RECORDS PROVIDED:
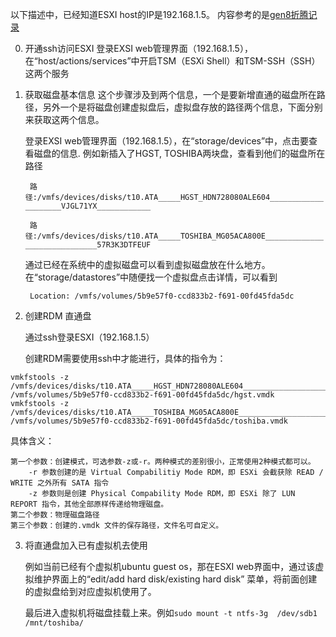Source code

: 以下描述中，已经知道ESXI host的IP是192.168.1.5。  内容参考的是[gen8折腾记录](https://www.biaodianfu.com/gen8-esxi.html)

0. 开通ssh访问ESXI
   登录EXSI web管理界面（192.168.1.5），在“host/actions/services”中开启TSM（ESXi Shell）和TSM-SSH（SSH）这两个服务

1. 获取磁盘基本信息
   这个步骤涉及到两个信息，一个是要新增直通的磁盘所在路径，另外一个是将磁盘创建虚拟盘后，虚拟盘存放的路径两个信息，下面分别来获取这两个信息。

   登录EXSI web管理界面（192.168.1.5），在“storage/devices”中，点击要查看磁盘的信息. 例如新插入了HGST, TOSHIBA两块盘，查看到他们的磁盘所在路径

   ` 路径:/vmfs/devices/disks/t10.ATA_____HGST_HDN728080ALE604____________________VJGL71YX____________`

   ` 路径:/vmfs/devices/disks/t10.ATA_____TOSHIBA_MG05ACA800E_____________________________57R3K3DTFEUF`

   通过已经在系统中的虚拟磁盘可以看到虚拟磁盘放在什么地方。 在“storage/datastores”中随便找一个虚拟盘点击详情，可以看到

   ` Location: /vmfs/volumes/5b9e57f0-ccd833b2-f691-00fd45fda5dc`


2. 创建RDM  直通盘
   
   通过ssh登录ESXI（192.168.1.5）

   创建RDM需要使用ssh中才能进行，具体的指令为：
```shell
vmkfstools -z /vmfs/devices/disks/t10.ATA_____HGST_HDN728080ALE604____________________VJGL71YX____________ /vmfs/volumes/5b9e57f0-ccd833b2-f691-00fd45fda5dc/hgst.vmdk
vmkfstools -z /vmfs/devices/disks/t10.ATA_____TOSHIBA_MG05ACA800E_____________________________57R3K3DTFEUF /vmfs/volumes/5b9e57f0-ccd833b2-f691-00fd45fda5dc/toshiba.vmdk
```
具体含义：

    第一个参数：创建模式，可选参数-z或-r。两种模式的差别很小，正常使用2种模式都可以。
        -r 参数创建的是 Virtual Compabilitiy Mode RDM，即 ESXi 会截获除 READ / WRITE 之外所有 SATA 指令
        -z 参数则是创建 Physical Compability Mode RDM，即 ESXi 除了 LUN REPORT 指令，其他全部原样传递给物理磁盘。
    第二个参数：物理磁盘路径
    第三个参数：创建的.vmdk 文件的保存路径，文件名可自定义。

3. 将直通盘加入已有虚拟机去使用
   
   例如当前已经有个虚拟机ubuntu guest os，那在ESXI web界面中，通过该虚拟维护界面上的“edit/add hard disk/existing hard disk” 菜单，将前面创建的虚拟盘给到对应虚拟机使用了。

   最后进入虚拟机将磁盘挂载上来。例如`sudo mount -t ntfs-3g  /dev/sdb1  /mnt/toshiba/`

PROBLEM DETAILS: Omitting all images, print the listing exactly.

RESULT FOR THIS EXERCISE:
Source code

: 以下描述中，已经知道ESXI host的IP是192.168.1.5。  内容参考的是[gen8折腾记录](https://www.biaodianfu.com/gen8-esxi.html)

0. 开通ssh访问ESXI
   登录EXSI web管理界面（192.168.1.5），在“host/actions/services”中开启TSM（ESXi Shell）和TSM-SSH（SSH）这两个服务

1. 获取磁盘基本信息
   这个步骤涉及到两个信息，一个是要新增直通的磁盘所在路径，另外一个是将磁盘创建虚拟盘后，虚拟盘存放的路径两个信息，下面分别来获取这两个信息。

   登录EXSI web管理界面（192.168.1.5），在“storage/devices”中，点击要查看磁盘的信息. 例如新插入了HGST, TOSHIBA两块盘，查看到他们的磁盘所在路径

   ` 路径:/vmfs/devices/disks/t10.ATA_____HGST_HDN728080ALE604____________________VJGL71YX____________`

   ` 路径:/vmfs/devices/disks/t10.ATA_____TOSHIBA_MG05ACA800E_____________________________57R3K3DTFEUF`

   通过已经在系统中的虚拟磁盘可以看到虚拟磁盘放在什么地方。 在“storage/datastores”中随便找一个虚拟盘点击详情，可以看到

   ` Location: /vmfs/volumes/5b9e57f0-ccd833b2-f691-00fd45fda5dc`


2. 创建RDM  直通盘
   
   通过ssh登录ESXI（192.168.1.5）

   创建RDM需要使用ssh中才能进行，具体的指令为：
```shell
vmkfstools -z /vmfs/devices/disks/t10.ATA_____HGST_HDN728080ALE604____________________VJGL71YX____________ /vmfs/volumes/5b9e57f0-ccd833b2-f691-00fd45fda5dc/hgst.vmdk
vmkfstools -z /vmfs/devices/disks/t10.ATA_____TOSHIBA_MG05ACA800E_____________________________57R3K3DTFEUF /vmfs/volumes/5b9e57f0-ccd833b2-f691-00fd45fda5dc/toshiba.vmdk
```
具体含义：

    第一个参数：创建模式，可选参数-z或-r。两种模式的差别很小，正常使用2种模式都可以。
        -r 参数创建的是 Virtual Compabilitiy Mode RDM，即 ESXi 会截获除 READ / WRITE 之外所有 SATA 指令
        -z 参数则是创建 Physical Compability Mode RDM，即 ESXi 除了 LUN REPORT 指令，其他全部原样传递给物理磁盘。
    第二个参数：物理磁盘路径
    第三个参数：创建的.vmdk 文件的保存路径，文件名可自定义。

3. 将直通盘加入已有虚拟机去使用
   
   例如当前已经有个虚拟机ubuntu guest os，那在ESXI web界面中，通过该虚拟维护界面上的“edit/add hard disk/existing hard disk” 菜单，将前面创建的虚拟盘给到对应虚拟机使用了。

   最后进入虚拟机将磁盘挂载上来。例如`sudo mount -t ntfs-3g  /dev/sdb1  /mnt/toshiba/`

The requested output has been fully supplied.